> **INSTRUCTIONS FOR THE TASK**: Wherever "выбрать" appears in the records below, copy the line that holds it.

> **DATA TO USE**:
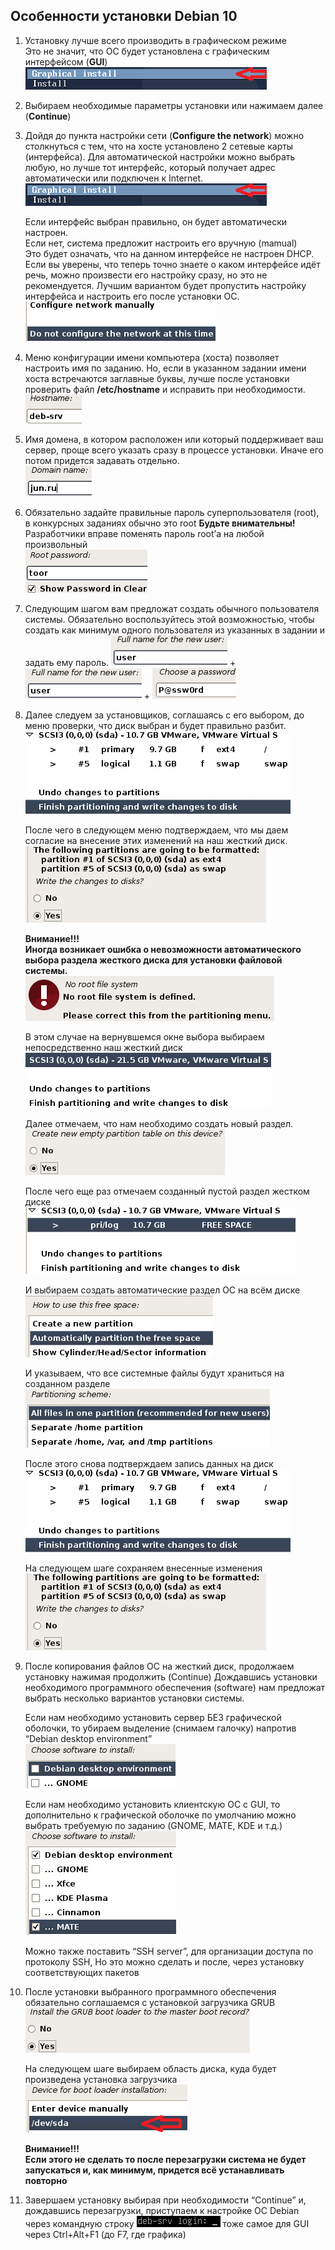 ## Особенности установки Debian 10

1. Установку лучше всего производить в графическом режиме    
Это не значит, что ОС будет установлена с графическим интерфейсом (**GUI**)    
![Alt-текст](https://github.com/WSRGUVD/debian/blob/main/images/01/image3.png)    

2. Выбираем необходимые параметры установки или нажимаем далее (**Continue**)    

3. Дойдя до пункта настройки сети (**Configure the network**) можно столкнуться с тем, что на хосте установлено 2 сетевые карты (интерфейса). 
Для автоматической настройки можно выбрать любую, но лучше тот интерфейс, который получает адрес автоматически или подключен к Internet.    
![Alt-текст](https://github.com/WSRGUVD/debian/blob/main/images/01/image3.png?raw=true)   

    Если интерфейс выбран правильно, он будет автоматически настроен.     
Если нет, система предложит настроить его вручную (mamual)    
Это будет означать, что на данном интерфейсе не настроен DHCP.    
Если вы уверены, что теперь точно знаете о каком интерфейсе идёт речь, можно произвести его настройку сразу, но это не рекомендуется. Лучшим вариантом будет пропустить настройку интерфейса и настроить его после установки ОС.    
![Alt-текст](https://github.com/WSRGUVD/debian/blob/main/images/01/image19.png)

4. Меню конфигурации имени компьютера (хоста) позволяет настроить имя по заданию. Но, если в указанном задании имени хоста встречаются заглавные буквы, лучше после установки проверить файл **/etc/hostname** и исправить при необходимости.    
![Alt-текст](https://github.com/WSRGUVD/debian/blob/main/images/01/image1.png)    

5. Имя домена, в котором расположен или который поддерживает ваш сервер, проще всего указать сразу в процессе установки. Иначе его потом придется задавать отдельно.    
![Alt-текст](https://github.com/WSRGUVD/debian/blob/main/images/01/image22.png)

6. Обязательно задайте правильные пароль суперпользователя (root), в конкурсных заданиях обычно это root
**Будьте внимательны!**
Разработчики вправе поменять пароль root’а на любой произвольный    
![Alt-текст](https://github.com/WSRGUVD/debian/blob/main/images/01/image16.png)

7. Следующим шагом вам предложат создать обычного пользователя системы.
Обязательно воспользуйтесь этой возможностью, чтобы создать как минимум одного пользователя из указанных в задании и задать ему пароль.
![Alt-текст](https://github.com/WSRGUVD/debian/blob/main/images/01/image2.png) + ![Alt-текст](https://github.com/WSRGUVD/debian/blob/main/images/01/image2.png) + ![Alt-текст](https://github.com/WSRGUVD/debian/blob/main/images/01/image9.png)    


8. Далее следуем за установщиков, соглашаясь с его выбором, до меню проверки, что диск выбран и будет правильно разбит.    
![Alt-текст](https://github.com/WSRGUVD/debian/blob/main/images/01/image4.png)    

    После чего в следующем меню подтверждаем, что мы даем согласие на внесение этих изменений на наш жесткий диск.
![Alt-текст](https://github.com/WSRGUVD/debian/blob/main/images/01/image11.png)    

    **Внимание!!!    
Иногда возникает ошибка о невозможности автоматического выбора раздела жесткого диска для установки файловой системы.**    
![Alt-текст](https://github.com/WSRGUVD/debian/blob/main/images/01/image7.png)    

    В этом случае на вернувшемся окне выбора выбираем непосредственно наш жесткий диск    
![Alt-текст](https://github.com/WSRGUVD/debian/blob/main/images/01/image20.png)    

    Далее отмечаем, что нам необходимо создать новый раздел.    
![Alt-текст](https://github.com/WSRGUVD/debian/blob/main/images/01/image15.png)    

    После чего еще раз отмечаем созданный пустой раздел жестком диске    
![Alt-текст](https://github.com/WSRGUVD/debian/blob/main/images/01/image5.png)    

    И выбираем создать автоматические раздел ОС  на всём диске    
![Alt-текст](https://github.com/WSRGUVD/debian/blob/main/images/01/image12.png)    

    И указываем, что все системные файлы будут храниться на созданном разделе    
![Alt-текст](https://github.com/WSRGUVD/debian/blob/main/images/01/image24.png)    

    После этого снова подтверждаем запись данных на диск    
![Alt-текст](https://github.com/WSRGUVD/debian/blob/main/images/01/image4.png)    

    На следующем шаге сохраняем внесенные изменения    
![Alt-текст](https://github.com/WSRGUVD/debian/blob/main/images/01/image11.png)    

9. После копирования файлов ОС на жесткий диск, продолжаем установку нажимая продолжить (Continue)
Дождавшись установки необходимого программного обеспечения (software) нам предложат выбрать несколько вариантов установки системы.    

    Если нам необходимо установить сервер БЕЗ графической оболочки, то убираем выделение (снимаем галочку) напротив “Debian desktop environment”    
![Alt-текст](https://github.com/WSRGUVD/debian/blob/main/images/01/image13.png)    

    Если нам необходимо установить клиентскую ОС с GUI, то дополнительно к графической оболочке по умолчанию можно выбрать требуемую по заданию (GNOME, MATE, KDE и т.д.)    
![Alt-текст](https://github.com/WSRGUVD/debian/blob/main/images/01/image23.png)    

    Можно также поставить “SSH server”, для организации доступа по протоколу SSH, Но это можно сделать и после, через установку соответствующих пакетов    

10. После установки выбранного программного обеспечения обязательно соглашаемся с установкой загрузчика GRUB    
![Alt-текст](https://github.com/WSRGUVD/debian/blob/main/images/01/image21.png)    

    На следующем шаге выбираем область диска, куда будет произведена установка загрузчика    
![Alt-текст](https://github.com/WSRGUVD/debian/blob/main/images/01/image10.png)

    **Внимание!!!    
Если этого не сделать то после перезагрузки система не будет запускаться и, как минимум, придется всё устанавливать повторно**    

11. Завершаем установку выбирая при необходимости “Continue” и, дождавшись перезагрузки, приступаем к настройке ОС Debian через командную строку ![Alt-текст](https://github.com/WSRGUVD/debian/blob/main/images/01/image14.png) тоже самое для GUI через Ctrl+Alt+F1 (до F7, где графика)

> **EXERCISE RESULT**:
Для автоматической настройки можно выбрать любую, но лучше тот интерфейс, который получает адрес автоматически или подключен к Internet.    
Дождавшись установки необходимого программного обеспечения (software) нам предложат выбрать несколько вариантов установки системы.    
    Если нам необходимо установить клиентскую ОС с GUI, то дополнительно к графической оболочке по умолчанию можно выбрать требуемую по заданию (GNOME, MATE, KDE и т.д.)    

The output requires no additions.